Cantonali 2023: l’80% dei votanti è soddisfatto della propria condizione economica. Il modello clientelare è riuscito a produrre una democrazia su misura
Più uomo che donna, sopra i 45 anni, perlopiù in pensione, con una formazione superiore e molto o abbastanza soddisfatto della propria condizione economica. Ecco l’identikit dell’elettore medio che ci restituisce l’indagine dell’Osservatorio della vita politica regionale dell’Università di Losanna. Uno studio approfondito sulle caratteristiche, tendenze e peculiarità dell’elettorato ticinese che, se non altro, ha il pregio di ricordarci che il tempo che ci separa dal prossimo appuntamento con le urne è ormai inferiore a quello trascorso dalle ultime Cantonali.

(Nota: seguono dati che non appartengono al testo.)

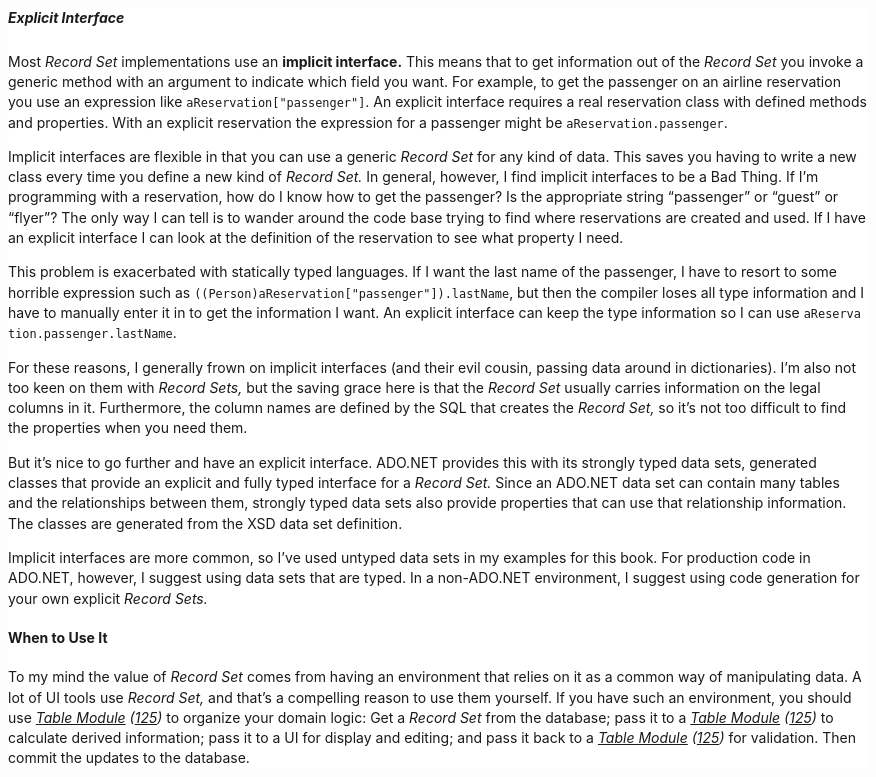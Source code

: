 ##### Explicit Interface

Most *Record Set* implementations use an **implicit interface.** This means that to get information out of the *Record Set* you invoke a generic method with an argument to indicate which field you want. For example, to get the passenger on an airline reservation you use an expression like `aReservation["passenger"]`. An explicit interface requires a real reservation class with defined methods and properties. With an explicit reservation the expression for a passenger might be `aReservation.passenger`.

Implicit interfaces are flexible in that you can use a generic *Record Set* for any kind of data. This saves you having to write a new class every time you define a new kind of *Record Set.* In general, however, I find implicit interfaces to be a Bad Thing. If I’m programming with a reservation, how do I know how to get the passenger? Is the appropriate string “passenger” or “guest” or “flyer”? The only way I can tell is to wander around the code base trying to find where reservations are created and used. If I have an explicit interface I can look at the definition of the reservation to see what property I need.

This problem is exacerbated with statically typed languages. If I want the last name of the passenger, I have to resort to some horrible expression such as `((Person)aReservation["passenger"]).lastName`, but then the compiler loses all type information and I have to manually enter it in to get the information I want. An explicit interface can keep the type information so I can use `aReservation.passenger.lastName`.

For these reasons, I generally frown on implicit interfaces (and their evil cousin, passing data around in dictionaries). I’m also not too keen on them with *Record Sets,* but the saving grace here is that the *Record Set* usually carries information on the legal columns in it. Furthermore, the column names are defined by the SQL that creates the *Record Set,* so it’s not too difficult to find the properties when you need them.

But it’s nice to go further and have an explicit interface. ADO.NET provides this with its strongly typed data sets, generated classes that provide an explicit and fully typed interface for a *Record Set.* Since an ADO.NET data set can contain many tables and the relationships between them, strongly typed data sets also provide properties that can use that relationship information. The classes are generated from the XSD data set definition.

Implicit interfaces are more common, so I’ve used untyped data sets in my examples for this book. For production code in ADO.NET, however, I suggest using data sets that are typed. In a non-ADO.NET environment, I suggest using code generation for your own explicit *Record Sets.*

#### When to Use It

To my mind the value of *Record Set* comes from having an environment that relies on it as a common way of manipulating data. A lot of UI tools use *Record Set,* and that’s a compelling reason to use them yourself. If you have such an environment, you should use *[Table Module](https://learning.oreilly.com/library/view/patterns-of-enterprise/0321127420/ch09.html#ch09lev1sec3) ([125](https://learning.oreilly.com/library/view/patterns-of-enterprise/0321127420/ch09.html#page_125))* to organize your domain logic: Get a *Record Set* from the database; pass it to a *[Table Module](https://learning.oreilly.com/library/view/patterns-of-enterprise/0321127420/ch09.html#ch09lev1sec3) ([125](https://learning.oreilly.com/library/view/patterns-of-enterprise/0321127420/ch09.html#page_125))* to calculate derived information; pass it to a UI for display and editing; and pass it back to a *[Table Module](https://learning.oreilly.com/library/view/patterns-of-enterprise/0321127420/ch09.html#ch09lev1sec3) ([125](https://learning.oreilly.com/library/view/patterns-of-enterprise/0321127420/ch09.html#page_125))* for validation. Then commit the updates to the database.
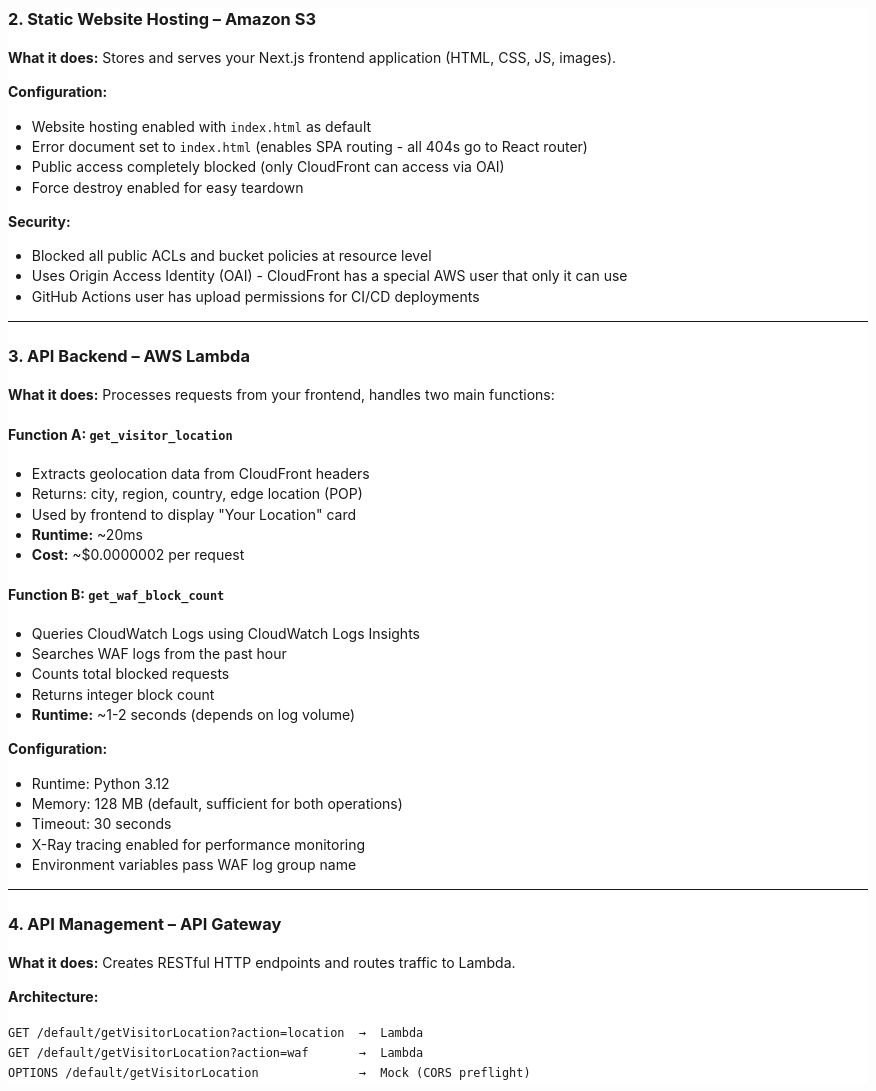
### 2. Static Website Hosting – Amazon S3

**What it does:** Stores and serves your Next.js frontend application (HTML, CSS, JS, images).

**Configuration:**

- Website hosting enabled with `index.html` as default
- Error document set to `index.html` (enables SPA routing - all 404s go to React router)
- Public access completely blocked (only CloudFront can access via OAI)
- Force destroy enabled for easy teardown

**Security:**

- Blocked all public ACLs and bucket policies at resource level
- Uses Origin Access Identity (OAI) - CloudFront has a special AWS user that only it can use
- GitHub Actions user has upload permissions for CI/CD deployments

---

### 3. API Backend – AWS Lambda

**What it does:** Processes requests from your frontend, handles two main functions:

#### Function A: `get_visitor_location`

- Extracts geolocation data from CloudFront headers
- Returns: city, region, country, edge location (POP)
- Used by frontend to display "Your Location" card
- **Runtime:** ~20ms
- **Cost:** ~$0.0000002 per request

#### Function B: `get_waf_block_count`

- Queries CloudWatch Logs using CloudWatch Logs Insights
- Searches WAF logs from the past hour
- Counts total blocked requests
- Returns integer block count
- **Runtime:** ~1-2 seconds (depends on log volume)

**Configuration:**

- Runtime: Python 3.12
- Memory: 128 MB (default, sufficient for both operations)
- Timeout: 30 seconds
- X-Ray tracing enabled for performance monitoring
- Environment variables pass WAF log group name

---

### 4. API Management – API Gateway

**What it does:** Creates RESTful HTTP endpoints and routes traffic to Lambda.

**Architecture:**

```
GET /default/getVisitorLocation?action=location  →  Lambda
GET /default/getVisitorLocation?action=waf       →  Lambda
OPTIONS /default/getVisitorLocation              →  Mock (CORS preflight)
```
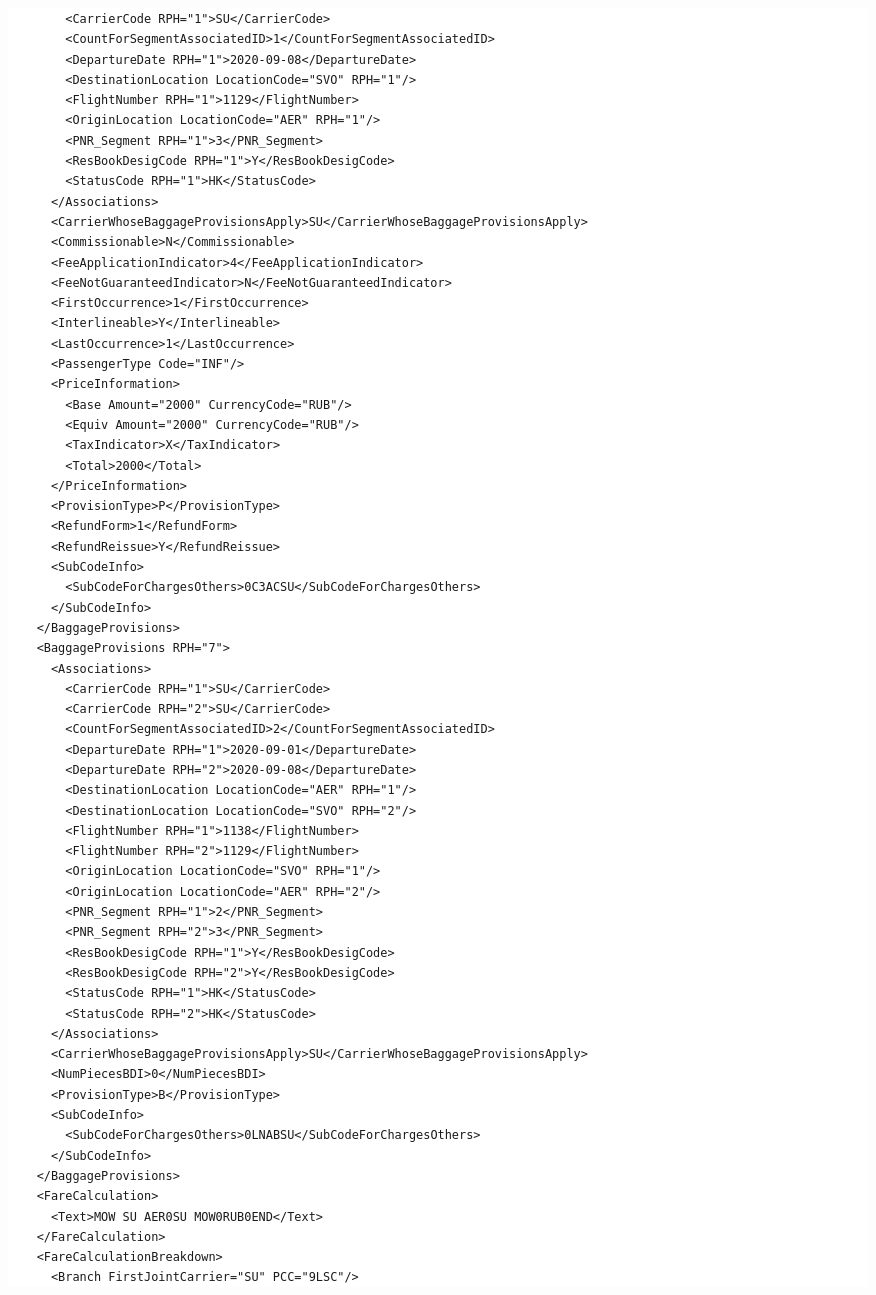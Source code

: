             <CarrierCode RPH="1">SU</CarrierCode>
            <CountForSegmentAssociatedID>1</CountForSegmentAssociatedID>
            <DepartureDate RPH="1">2020-09-08</DepartureDate>
            <DestinationLocation LocationCode="SVO" RPH="1"/>
            <FlightNumber RPH="1">1129</FlightNumber>
            <OriginLocation LocationCode="AER" RPH="1"/>
            <PNR_Segment RPH="1">3</PNR_Segment>
            <ResBookDesigCode RPH="1">Y</ResBookDesigCode>
            <StatusCode RPH="1">HK</StatusCode>
          </Associations>
          <CarrierWhoseBaggageProvisionsApply>SU</CarrierWhoseBaggageProvisionsApply>
          <Commissionable>N</Commissionable>
          <FeeApplicationIndicator>4</FeeApplicationIndicator>
          <FeeNotGuaranteedIndicator>N</FeeNotGuaranteedIndicator>
          <FirstOccurrence>1</FirstOccurrence>
          <Interlineable>Y</Interlineable>
          <LastOccurrence>1</LastOccurrence>
          <PassengerType Code="INF"/>
          <PriceInformation>
            <Base Amount="2000" CurrencyCode="RUB"/>
            <Equiv Amount="2000" CurrencyCode="RUB"/>
            <TaxIndicator>X</TaxIndicator>
            <Total>2000</Total>
          </PriceInformation>
          <ProvisionType>P</ProvisionType>
          <RefundForm>1</RefundForm>
          <RefundReissue>Y</RefundReissue>
          <SubCodeInfo>
            <SubCodeForChargesOthers>0C3ACSU</SubCodeForChargesOthers>
          </SubCodeInfo>
        </BaggageProvisions>
        <BaggageProvisions RPH="7">
          <Associations>
            <CarrierCode RPH="1">SU</CarrierCode>
            <CarrierCode RPH="2">SU</CarrierCode>
            <CountForSegmentAssociatedID>2</CountForSegmentAssociatedID>
            <DepartureDate RPH="1">2020-09-01</DepartureDate>
            <DepartureDate RPH="2">2020-09-08</DepartureDate>
            <DestinationLocation LocationCode="AER" RPH="1"/>
            <DestinationLocation LocationCode="SVO" RPH="2"/>
            <FlightNumber RPH="1">1138</FlightNumber>
            <FlightNumber RPH="2">1129</FlightNumber>
            <OriginLocation LocationCode="SVO" RPH="1"/>
            <OriginLocation LocationCode="AER" RPH="2"/>
            <PNR_Segment RPH="1">2</PNR_Segment>
            <PNR_Segment RPH="2">3</PNR_Segment>
            <ResBookDesigCode RPH="1">Y</ResBookDesigCode>
            <ResBookDesigCode RPH="2">Y</ResBookDesigCode>
            <StatusCode RPH="1">HK</StatusCode>
            <StatusCode RPH="2">HK</StatusCode>
          </Associations>
          <CarrierWhoseBaggageProvisionsApply>SU</CarrierWhoseBaggageProvisionsApply>
          <NumPiecesBDI>0</NumPiecesBDI>
          <ProvisionType>B</ProvisionType>
          <SubCodeInfo>
            <SubCodeForChargesOthers>0LNABSU</SubCodeForChargesOthers>
          </SubCodeInfo>
        </BaggageProvisions>
        <FareCalculation>
          <Text>MOW SU AER0SU MOW0RUB0END</Text>
        </FareCalculation>
        <FareCalculationBreakdown>
          <Branch FirstJointCarrier="SU" PCC="9LSC"/>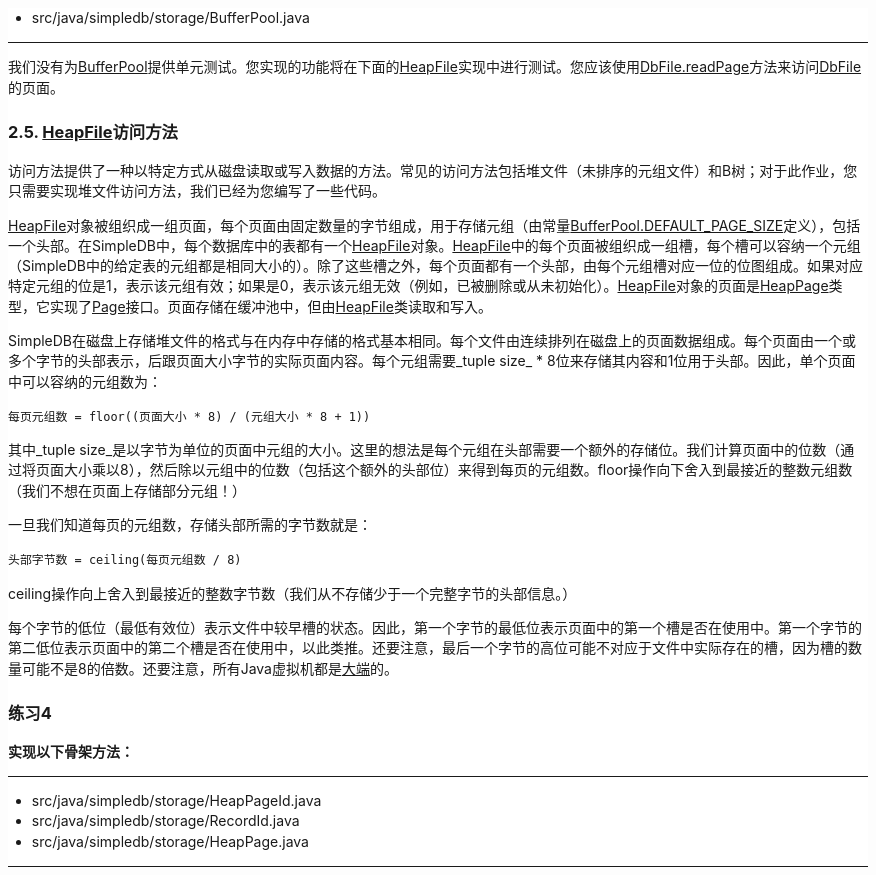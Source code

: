 * src/java/simpledb/storage/BufferPool.java
---

我们没有为[BufferPool](file://D:\AppDate\Code\JetBrains\Idea\simple-db-hw-2022\src\java\simpledb\storage\BufferPool.java#L27-L346)提供单元测试。您实现的功能将在下面的[HeapFile](file://D:\AppDate\Code\JetBrains\Idea\simple-db-hw-2022\src\java\simpledb\storage\HeapFile.java#L23-L315)实现中进行测试。您应该使用[DbFile.readPage](file://D:\AppDate\Code\JetBrains\Idea\simple-db-hw-2022\src\java\simpledb\storage\DbFile.java#L27-L27)方法来访问[DbFile](file://D:\AppDate\Code\JetBrains\Idea\simple-db-hw-2022\src\java\simpledb\storage\DbFile.java#L21-L99)的页面。

### 2.5. [HeapFile](file://D:\AppDate\Code\JetBrains\Idea\simple-db-hw-2022\src\java\simpledb\storage\HeapFile.java#L23-L315)访问方法

访问方法提供了一种以特定方式从磁盘读取或写入数据的方法。常见的访问方法包括堆文件（未排序的元组文件）和B树；对于此作业，您只需要实现堆文件访问方法，我们已经为您编写了一些代码。

[HeapFile](file://D:\AppDate\Code\JetBrains\Idea\simple-db-hw-2022\src\java\simpledb\storage\HeapFile.java#L23-L315)对象被组织成一组页面，每个页面由固定数量的字节组成，用于存储元组（由常量[BufferPool.DEFAULT_PAGE_SIZE](file://D:\AppDate\Code\JetBrains\Idea\simple-db-hw-2022\src\java\simpledb\storage\BufferPool.java#L31-L31)定义），包括一个头部。在SimpleDB中，每个数据库中的表都有一个[HeapFile](file://D:\AppDate\Code\JetBrains\Idea\simple-db-hw-2022\src\java\simpledb\storage\HeapFile.java#L23-L315)对象。[HeapFile](file://D:\AppDate\Code\JetBrains\Idea\simple-db-hw-2022\src\java\simpledb\storage\HeapFile.java#L23-L315)中的每个页面被组织成一组槽，每个槽可以容纳一个元组（SimpleDB中的给定表的元组都是相同大小的）。除了这些槽之外，每个页面都有一个头部，由每个元组槽对应一位的位图组成。如果对应特定元组的位是1，表示该元组有效；如果是0，表示该元组无效（例如，已被删除或从未初始化）。[HeapFile](file://D:\AppDate\Code\JetBrains\Idea\simple-db-hw-2022\src\java\simpledb\storage\HeapFile.java#L23-L315)对象的页面是[HeapPage](file://D:\AppDate\Code\JetBrains\Idea\simple-db-hw-2022\src\java\simpledb\storage\HeapPage.java#L17-L446)类型，它实现了[Page](file://D:\AppDate\Code\JetBrains\Idea\simple-db-hw-2022\src\java\simpledb\storage\Page.java#L14-L61)接口。页面存储在缓冲池中，但由[HeapFile](file://D:\AppDate\Code\JetBrains\Idea\simple-db-hw-2022\src\java\simpledb\storage\HeapFile.java#L23-L315)类读取和写入。

SimpleDB在磁盘上存储堆文件的格式与在内存中存储的格式基本相同。每个文件由连续排列在磁盘上的页面数据组成。每个页面由一个或多个字节的头部表示，后跟页面大小字节的实际页面内容。每个元组需要_tuple size_ * 8位来存储其内容和1位用于头部。因此，单个页面中可以容纳的元组数为：

```
每页元组数 = floor((页面大小 * 8) / (元组大小 * 8 + 1))
```


其中_tuple size_是以字节为单位的页面中元组的大小。这里的想法是每个元组在头部需要一个额外的存储位。我们计算页面中的位数（通过将页面大小乘以8），然后除以元组中的位数（包括这个额外的头部位）来得到每页的元组数。floor操作向下舍入到最接近的整数元组数（我们不想在页面上存储部分元组！）

一旦我们知道每页的元组数，存储头部所需的字节数就是：

```
头部字节数 = ceiling(每页元组数 / 8)
```


ceiling操作向上舍入到最接近的整数字节数（我们从不存储少于一个完整字节的头部信息。）

每个字节的低位（最低有效位）表示文件中较早槽的状态。因此，第一个字节的最低位表示页面中的第一个槽是否在使用中。第一个字节的第二低位表示页面中的第二个槽是否在使用中，以此类推。还要注意，最后一个字节的高位可能不对应于文件中实际存在的槽，因为槽的数量可能不是8的倍数。还要注意，所有Java虚拟机都是[大端](http://en.wikipedia.org/wiki/Endianness)的。

### 练习4

**实现以下骨架方法：**

---
* src/java/simpledb/storage/HeapPageId.java
* src/java/simpledb/storage/RecordId.java
* src/java/simpledb/storage/HeapPage.java
---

Ergo, la strada verso il 2027 è in discesa e i vari “strateghi” dovrebbero prendere nota di un dato che emerge nitido dall’analisi di Mazzoleni, Pilotti e Rosco: in Ticino il diritto di voto così come – e da chi – viene esercitato, è soprattutto uno strumento teso a garantire il mantenimento dello status quo. Si va a votare, principalmente, per conservare posizioni e privilegi acquisiti. Un comportamento intuibile osservando l’esito di alcune votazioni recenti, ma ora confermato scientificamente da un eclatante 80% degli elettori attivi (un corpo composto da poco più del 50% degli aventi diritto, alle ultime Cantonali) che si dice molto o piuttosto soddisfatto della propria situazione finanziaria. Dall’altro lato, cioè tra gli astensionisti (il 44% dei cittadini che ha deciso di non votare nel 2023), circa la metà si dichiara poco o per nulla soddisfatto a livello economico.
È davvero notevole: il sistema clientelare-partitico, che riguarda tutti gli schieramenti che si spartiscono i seggi e le poltrone che contano, è riuscito a produrre una democrazia “su misura”. È proprio in questo senso che il percorso della Lega può risultare paradigmatico: nato come movimento anti-establishment per rivendicare la propria fetta di torta, tre decenni dopo rischia di finire fagocitato da chi – l’Udc – della sua chiara identità (di casta) borghese ne fa proprio una pietra miliare, a tal punto da arrivare ad agglutinare intorno a sé una buona quota delle preferenze del mondo economico (“Una volta qui era tutto Plr...”).
Nel mare magnum degli astensionisti si nasconde tuttavia un’opportunità, e pure un rischio: chiunque riuscisse a dialogare con i “disertori” (giovani, scettici, disincantati) avrebbe in tasca il successo. Chiunque. Infatti, gli ultimi tentativi di rottura – sia a livello locale che internazionale – non sono troppo rassicuranti. Dall’estero si può menzionare, tra i tanti, il caso Milei: un patetico “prodotto” mediatico, ammirato dalle destre più becere di tutto il mondo (compresa la nostra).
E in Ticino? Il fronte progressista con presenza in governo (Ps e Verdi), colui che dovrebbe più degli altri almeno tentare di mettere in discussione lo stato delle cose, alle Cantonali del 2023 ha provato ad avvicinarsi alla società civile attraverso la figura “laica” di Boas Erez: ex rettore della poco laica Usi, quasi rettore del per nulla laico Collegio Papio, membro laico del promiscuo Consiglio della magistratura, di fresca nomina in qualche altro Cda… Non proprio il miglior esempio di una candidatura dirompente.
Resta il fatto che circa la metà dei cittadini non vota, ma quasi il 90% di questi – suggerisce lo studio dell’Osservatorio di Losanna – potrebbe rientrare se qualcuno riuscisse a intercettarli. Un tale scenario implicherebbe, tra l’altro, andare a scombussolare completamente gli attuali equilibri. Un’ipotesi davvero poco attrattiva per la gran parte dei partiti storici. La ricetta su come farlo, però, non viene fornita da nessun esperto: nel mentre la domenica 11 aprile 2027 si avvicina, inesorabile.